Data supplied section start
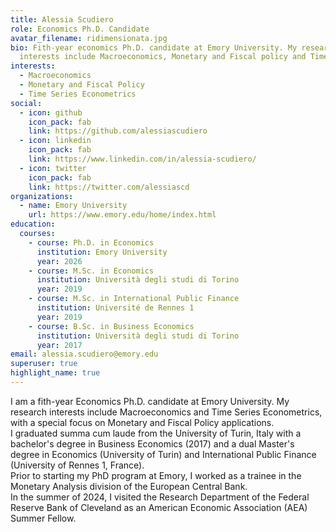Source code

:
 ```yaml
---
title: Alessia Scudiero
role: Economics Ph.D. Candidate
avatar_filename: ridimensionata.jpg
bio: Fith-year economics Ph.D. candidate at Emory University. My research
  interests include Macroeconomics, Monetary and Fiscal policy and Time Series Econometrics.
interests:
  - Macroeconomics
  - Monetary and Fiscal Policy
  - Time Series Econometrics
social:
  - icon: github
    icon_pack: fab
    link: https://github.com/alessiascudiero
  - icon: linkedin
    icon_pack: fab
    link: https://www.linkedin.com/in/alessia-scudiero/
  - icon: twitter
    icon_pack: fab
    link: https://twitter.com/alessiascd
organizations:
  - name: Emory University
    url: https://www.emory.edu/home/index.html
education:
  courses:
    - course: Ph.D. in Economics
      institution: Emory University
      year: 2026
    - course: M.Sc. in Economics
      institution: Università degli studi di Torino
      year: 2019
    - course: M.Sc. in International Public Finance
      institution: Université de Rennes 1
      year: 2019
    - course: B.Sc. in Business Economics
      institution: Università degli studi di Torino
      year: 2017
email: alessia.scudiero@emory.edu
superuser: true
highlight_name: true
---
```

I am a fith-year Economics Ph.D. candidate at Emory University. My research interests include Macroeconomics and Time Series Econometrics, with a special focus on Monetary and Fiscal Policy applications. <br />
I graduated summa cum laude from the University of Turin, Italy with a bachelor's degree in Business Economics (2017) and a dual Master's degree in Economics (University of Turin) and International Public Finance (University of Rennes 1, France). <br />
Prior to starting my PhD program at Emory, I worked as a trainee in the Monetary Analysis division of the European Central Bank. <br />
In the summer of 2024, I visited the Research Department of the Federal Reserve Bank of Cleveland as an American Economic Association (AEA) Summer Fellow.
Data supplied section end
Data supplied section start
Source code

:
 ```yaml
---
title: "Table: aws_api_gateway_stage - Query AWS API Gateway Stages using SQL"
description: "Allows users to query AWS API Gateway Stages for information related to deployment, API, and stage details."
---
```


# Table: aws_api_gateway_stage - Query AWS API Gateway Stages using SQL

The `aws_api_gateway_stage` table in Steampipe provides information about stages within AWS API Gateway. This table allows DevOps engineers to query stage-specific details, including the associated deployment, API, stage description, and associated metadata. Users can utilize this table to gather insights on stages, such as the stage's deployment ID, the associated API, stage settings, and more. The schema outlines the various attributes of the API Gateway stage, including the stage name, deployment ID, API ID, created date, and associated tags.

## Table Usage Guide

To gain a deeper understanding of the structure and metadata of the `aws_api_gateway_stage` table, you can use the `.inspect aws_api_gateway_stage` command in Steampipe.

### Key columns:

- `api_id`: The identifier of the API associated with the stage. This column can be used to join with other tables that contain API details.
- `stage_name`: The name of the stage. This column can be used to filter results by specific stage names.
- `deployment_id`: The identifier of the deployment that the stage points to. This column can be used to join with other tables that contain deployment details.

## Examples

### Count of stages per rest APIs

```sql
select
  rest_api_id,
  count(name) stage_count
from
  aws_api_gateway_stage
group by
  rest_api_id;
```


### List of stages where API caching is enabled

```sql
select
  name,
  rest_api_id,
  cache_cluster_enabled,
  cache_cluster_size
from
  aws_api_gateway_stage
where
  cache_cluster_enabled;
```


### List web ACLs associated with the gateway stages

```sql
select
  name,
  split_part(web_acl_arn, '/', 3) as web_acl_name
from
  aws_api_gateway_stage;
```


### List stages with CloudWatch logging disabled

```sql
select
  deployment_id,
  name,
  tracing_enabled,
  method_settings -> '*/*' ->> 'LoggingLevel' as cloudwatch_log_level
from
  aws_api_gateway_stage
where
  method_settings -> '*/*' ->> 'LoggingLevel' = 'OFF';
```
Data supplied section end
Copy every line of the records above that contains "associated".

Answer section —
The `aws_api_gateway_stage` table in Steampipe provides information about stages within AWS API Gateway. This table allows DevOps engineers to query stage-specific details, including the associated deployment, API, stage description, and associated metadata. Users can utilize this table to gather insights on stages, such as the stage's deployment ID, the associated API, stage settings, and more. The schema outlines the various attributes of the API Gateway stage, including the stage name, deployment ID, API ID, created date, and associated tags.
- `api_id`: The identifier of the API associated with the stage. This column can be used to join with other tables that contain API details.
### List web ACLs associated with the gateway stages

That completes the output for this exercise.